Nor do the lessons in either track appointed for today help us with our sense of alienation, a disjunction between our life experience and the world of scripture, as the texts talk of a Davidic king, or the “Ancient of Days” enthroned in clouds of splendor. Of course it is true that our spiritual ancestors could only think and write within cultural norms, but nor may we devise a theology of Jesus suggesting that he is to submit to public approval every four years.

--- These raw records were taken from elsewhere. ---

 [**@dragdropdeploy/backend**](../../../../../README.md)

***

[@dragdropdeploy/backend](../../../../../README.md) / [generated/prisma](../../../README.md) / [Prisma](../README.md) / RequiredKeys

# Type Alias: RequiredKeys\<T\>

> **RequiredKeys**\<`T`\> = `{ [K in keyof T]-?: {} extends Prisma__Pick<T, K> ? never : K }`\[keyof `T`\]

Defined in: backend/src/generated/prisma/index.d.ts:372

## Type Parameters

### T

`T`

Perhaps two suggestions may be of help. Today’s lesson from Revelation points to two things. The first is that the baptized are incorporated into a “royal priesthood”. This means that, in Jesus, we have become those who stand as a body or company. We are given the task of mediating between God and humanity and creation. We are God’s agents of reconciliation. At home, work, school, play, in social interactions – even on Facebook – we echo God’s plea, “Come to me all you who work and are burdened and I will give you rest.” We speak and act not merely as a priesthood, but as a priesthood invested with royal authority, a royal status epitomized in servanthood.
In the same passage from Revelation we read:
“Look! He is coming with the clouds;
every eye will see him,
even those who pierced him;
and on his account all the tribes of the earth will wail.
So it is to be. Amen.
“I am the Alpha and the Omega,” says the Lord God, who is and who was and who is to come, the Almighty.”

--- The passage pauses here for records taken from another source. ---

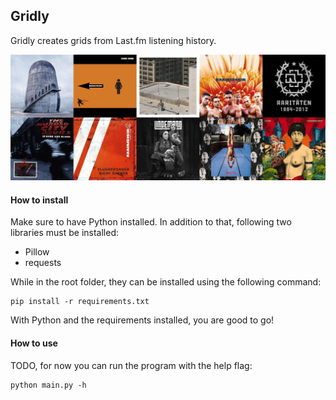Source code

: ## Gridly
Gridly creates grids from Last.fm listening history.

![alt text](./examples/Album.jpeg)

#### How to install
Make sure to have Python installed. In addition to that, following two libraries must be installed:
- Pillow
- requests

While in the root folder, they can be installed using the following command:

    pip install -r requirements.txt

With Python and the requirements installed, you are good to go!

#### How to use
TODO, for now you can run the program with the help flag:

    python main.py -h
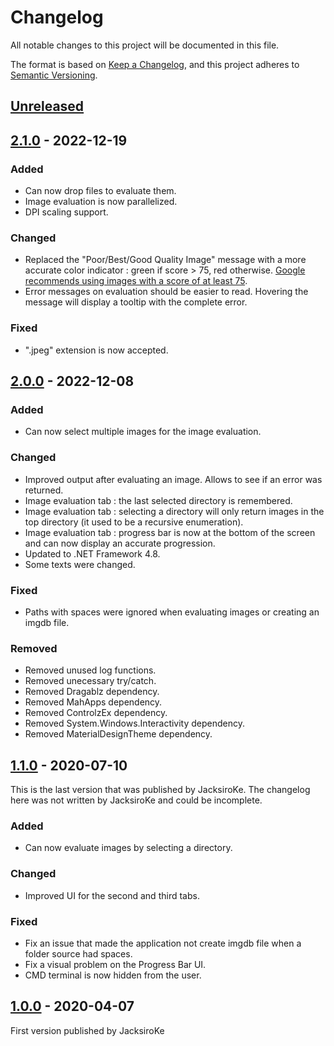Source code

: # Changelog

All notable changes to this project will be documented in this file.

The format is based on [Keep a Changelog](https://keepachangelog.com/en/1.0.0/),
and this project adheres to [Semantic Versioning](https://semver.org/spec/v2.0.0.html).

## [Unreleased]

## [2.1.0] - 2022-12-19

### Added

- Can now drop files to evaluate them.
- Image evaluation is now parallelized.
- DPI scaling support.

### Changed

- Replaced the "Poor/Best/Good Quality Image" message with a more accurate color indicator : green if score > 75, red otherwise. [Google recommends using images with a score of at least 75](https://developers.google.com/ar/develop/augmented-images/arcoreimg).
- Error messages on evaluation should be easier to read. Hovering the message will display a tooltip with the complete error.

### Fixed

- ".jpeg" extension is now accepted.

## [2.0.0] - 2022-12-08

### Added

- Can now select multiple images for the image evaluation.

### Changed

- Improved output after evaluating an image. Allows to see if an error was returned.
- Image evaluation tab : the last selected directory is remembered.
- Image evaluation tab : selecting a directory will only return images in the top directory (it used to be a recursive enumeration).
- Image evaluation tab : progress bar is now at the bottom of the screen and can now display an accurate progression.
- Updated to .NET Framework 4.8.
- Some texts were changed.

### Fixed

- Paths with spaces were ignored when evaluating images or creating an imgdb file.

### Removed

- Removed unused log functions.
- Removed unecessary try/catch.
- Removed Dragablz dependency.
- Removed MahApps dependency.
- Removed ControlzEx dependency.
- Removed System.Windows.Interactivity dependency.
- Removed MaterialDesignTheme dependency.

## [1.1.0] - 2020-07-10

This is the last version that was published by JacksiroKe. The changelog here was not written by JacksiroKe and could be incomplete.

### Added

- Can now evaluate images by selecting a directory.

### Changed

- Improved UI for the second and third tabs.

### Fixed

- Fix an issue that made the application not create imgdb file when a folder source had spaces.
- Fix a visual problem on the Progress Bar UI.
- CMD terminal is now hidden from the user.

## [1.0.0] - 2020-04-07

First version published by JacksiroKe

[Unreleased]: https://github.com/Mythique/arcoreimg/compare/v2.1.0...HEAD
[2.1.0]: https://github.com/Mythique/arcoreimg/compare/v2.0.0...v2.1.0
[2.0.0]: https://github.com/Mythique/arcoreimg/compare/v1.1.0...v2.0.0
[1.1.0]: https://github.com/Mythique/arcoreimg/compare/v1.0.0...v1.1.0
[1.0.0]: https://github.com/Mythique/arcoreimg/releases/tag/v1.0.0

Every Sunday when we proclaim the faith of the Church when we say together in the Nicene Creed, “He will come again in Glory to judge the living and the dead and his kingdom will have no end.” For just as now, the royal priesthood works for justice and mercy, tells of God’s forgiveness and unfathomable love, and lifts up the Cross as the sign and symbol of Christ’s redeeming work. We look forward in hope to the end times. When, in a manner we may only express in poetry, symbolism and ritual, the world will be put right, Eden restored and sorrowing and crying will be no more.
When Pilate asks Jesus if he is the King of the Jews, Jesus seems to prevaricate. “My kingdom is not from this world.” Even though he is a descendent of the hero king David, Jesus claims no affinity with the structures associated with nationalism, with monarchy or republics. “My kingdom is not from here.” His kingdom is about truth, ultimate truth, truth that originates with God.
On this Christ the King Sunday we commit ourselves to Jesus, “the way, the truth and the life”, the king who is a servant. Who comes, teaches, heals, reconciles, dies and rises again, who lives through us and who will return. Nowhere is this more evident as in Eucharist when we bring the world to God through Jesus and offer “ourselves, our souls and bodies” as we “dwell in him and he in us”. So the royal priesthood is nourished and strengthened to be Christ in the street and supermarket, Christ beyond the red door of our parish church and the coming of the true King is announced and heralded from the rooftops.